Covariance intersection is an algorithm for combining two or more estimates of state variable in a Kalman filter when the correlation between them is unknow

Source:https://en.wikipedia.org/wiki/Covariance_intersection

7.Intel Movidius Myriad Vision Processing Unit

Intel Movidius VPUs enables demanding computer vision and edge AI workloads with efficiency. By coupling highly parallel programmable compute with workload-specific hardware acceleration in a unique architecture that minimizes data movement, Movidius VPUs achieve a balance of power efficiency and compute performance. VPU technology enables intelligent cameras, edge servers and AI appliances with deep neural network and computer vision based applications in areas such as visual retail, security and safety, and industrial automation.

https://newsroom.intel.com/press-kits/movidius-myriad-x-vpu/#gs.okh9ml

8.What is VPU technology?

A vision processing unit (VPU) is an emerging class of microprocessor; it is a specific type of AI accelerator, designed to accelerate machine vision tasks.

9.How to install D435 camera, Windows and Linux.

https://www.youtube.com/watch?v=okAsTDcDlpo

3.Establish communication with the Intel RealSense T265/D435 camera.

Steps.

To be able to communicate with the cameras, Intel has created a software development kit (SDK), Its name is Intel RealSense 2.0 SDK. From my Virtual Machine (Oracle VM) I have searched the web for the SDK 2.0 software and I have downloaded it into my VMachine (Linux).

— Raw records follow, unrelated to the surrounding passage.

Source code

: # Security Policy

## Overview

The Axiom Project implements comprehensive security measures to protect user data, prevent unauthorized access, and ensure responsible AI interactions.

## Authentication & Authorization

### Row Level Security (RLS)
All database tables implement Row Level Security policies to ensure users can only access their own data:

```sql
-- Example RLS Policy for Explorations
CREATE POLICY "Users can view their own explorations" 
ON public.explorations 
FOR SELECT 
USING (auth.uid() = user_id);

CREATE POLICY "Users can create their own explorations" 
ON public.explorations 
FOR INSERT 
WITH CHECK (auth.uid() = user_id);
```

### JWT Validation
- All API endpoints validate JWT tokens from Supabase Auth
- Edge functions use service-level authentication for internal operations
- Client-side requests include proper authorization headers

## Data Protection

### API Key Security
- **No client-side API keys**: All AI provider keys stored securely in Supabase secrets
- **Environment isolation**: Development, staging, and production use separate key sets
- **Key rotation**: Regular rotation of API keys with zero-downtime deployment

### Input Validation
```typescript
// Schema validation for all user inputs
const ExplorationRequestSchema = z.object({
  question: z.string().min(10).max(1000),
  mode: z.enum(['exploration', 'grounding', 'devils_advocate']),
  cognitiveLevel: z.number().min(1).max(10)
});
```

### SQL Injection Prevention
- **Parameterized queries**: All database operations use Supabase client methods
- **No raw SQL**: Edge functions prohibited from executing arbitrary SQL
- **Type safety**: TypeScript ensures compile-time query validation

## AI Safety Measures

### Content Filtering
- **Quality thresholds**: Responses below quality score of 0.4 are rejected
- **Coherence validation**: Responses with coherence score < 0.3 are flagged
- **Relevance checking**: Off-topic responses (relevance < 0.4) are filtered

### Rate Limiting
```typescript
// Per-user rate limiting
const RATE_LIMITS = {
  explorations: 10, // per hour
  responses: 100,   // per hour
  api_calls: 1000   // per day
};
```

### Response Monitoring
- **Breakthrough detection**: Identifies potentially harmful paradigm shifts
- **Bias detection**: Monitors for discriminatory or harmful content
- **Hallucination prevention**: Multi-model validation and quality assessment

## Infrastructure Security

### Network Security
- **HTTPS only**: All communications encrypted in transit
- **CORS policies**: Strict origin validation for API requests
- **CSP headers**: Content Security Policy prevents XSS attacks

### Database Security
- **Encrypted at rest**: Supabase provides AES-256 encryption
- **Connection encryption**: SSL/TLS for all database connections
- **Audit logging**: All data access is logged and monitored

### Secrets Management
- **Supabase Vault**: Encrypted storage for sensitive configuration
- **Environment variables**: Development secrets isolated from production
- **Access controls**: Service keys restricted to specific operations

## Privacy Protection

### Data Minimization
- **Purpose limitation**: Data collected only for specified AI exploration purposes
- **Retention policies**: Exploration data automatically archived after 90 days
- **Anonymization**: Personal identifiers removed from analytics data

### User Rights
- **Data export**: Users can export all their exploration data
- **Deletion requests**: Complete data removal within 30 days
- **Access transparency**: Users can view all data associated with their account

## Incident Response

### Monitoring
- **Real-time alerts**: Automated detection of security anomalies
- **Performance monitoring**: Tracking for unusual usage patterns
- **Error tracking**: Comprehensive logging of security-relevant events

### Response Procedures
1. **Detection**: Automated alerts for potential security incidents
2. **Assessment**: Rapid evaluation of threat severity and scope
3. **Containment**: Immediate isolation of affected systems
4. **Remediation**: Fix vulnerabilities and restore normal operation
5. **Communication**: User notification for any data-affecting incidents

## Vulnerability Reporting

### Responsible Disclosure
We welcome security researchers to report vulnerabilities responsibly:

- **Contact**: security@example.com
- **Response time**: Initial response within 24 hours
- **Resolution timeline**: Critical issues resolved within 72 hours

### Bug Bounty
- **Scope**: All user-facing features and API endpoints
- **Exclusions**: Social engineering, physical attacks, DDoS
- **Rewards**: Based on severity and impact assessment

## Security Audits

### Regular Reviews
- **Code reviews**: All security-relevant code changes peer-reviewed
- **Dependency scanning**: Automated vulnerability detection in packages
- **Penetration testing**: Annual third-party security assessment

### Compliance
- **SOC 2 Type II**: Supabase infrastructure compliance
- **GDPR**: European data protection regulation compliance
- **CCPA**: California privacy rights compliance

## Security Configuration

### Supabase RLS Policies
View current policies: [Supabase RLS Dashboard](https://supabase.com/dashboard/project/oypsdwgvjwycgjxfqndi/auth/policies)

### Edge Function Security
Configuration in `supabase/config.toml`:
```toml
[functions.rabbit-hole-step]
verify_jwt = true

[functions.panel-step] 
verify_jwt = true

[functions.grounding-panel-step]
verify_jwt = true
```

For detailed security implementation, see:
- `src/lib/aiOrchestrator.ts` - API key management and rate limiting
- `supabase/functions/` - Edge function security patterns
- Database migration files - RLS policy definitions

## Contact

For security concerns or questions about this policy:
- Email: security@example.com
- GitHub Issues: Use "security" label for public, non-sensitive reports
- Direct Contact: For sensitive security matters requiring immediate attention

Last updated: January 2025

https://github.com/IntelRealSense/librealsense

Once found and downloaded, we install the python libraries.

“Python Wrapper for Intel Real Sense 2.0, provides the C++ to python binding required to access the SDK”

4. Send the data received from the camera D435 to the controller

After installing everything required we tried to run the code (dronbot) but it appears that the variable pose is NULL. After researching, we came to this github post, where it is explained that stream pose is only accessible for T265 cameras, and that it is a mode not supported in 400 series cameras.

# dronbot First import the library
import pyrealsense2 as rs

# Create a context object. This object owns the handles to all connected realsense devices
pipe = rs.pipeline()

# Build config object and request pose data
cfg = rs.config()
cfg.enable_stream(rs.stream.depth, 1280, 720, rs.format.z16, 6)
# Start streaming with requested config
pipe.start(cfg)

try:
    while True:
        # Create a pipeline object. This object configures the streaming camera and owns it's handle
        frames = pipe.wait_for_frames()
        depth = frames.get_depth_frame()
        
        print(depth)
        pose = frames.get_pose_frame()
        print(pose)
        if pose:
            # Print some of the pose data to the terminal
            data = pose.get_pose_data()
            print("Frame #{}".format(pose.frame_number))
            print("Position: {}".format(data.translation))
            print("Velocity: {}".format(data.velocity))
            print("Acceleration: {}\n".format(data.acceleration))
            print("Rotation: {}\n".format(data.rotation))
finally:
    pipe.stop()

That is, the variables translocation, velocity, rotation, and so on. Calculations are not available on this camera.

5.Configure the controller to navigate without GPS.Adjust the Kalman filter to optimise navigation

Before starting, it is important to review to remember what is the Kalman filter and what problem can we solve with this algorithm.

What is a Kalman filter applied to a vehicle and how does it work? A Kalman filter is an algorithm used to estimate the variables of a system based on measurements with noise. What this algorithm does is calculate the different probabilities of the state of the system, subsequently superimposing them with the different measurements taking into account their added noise component. That is why the Kalman filter is perfect for using embedded systems where the sensors, to collect information from the environment, have a lot of noise.

The Kalman filter can be separated into two main steps:

The prediction where, based on the previous state of the system and the equations that govern its evolution, we are going to predict the current state.
The second part is the correction, part in which, with the measurement data from the sensors, we correct the first prediction.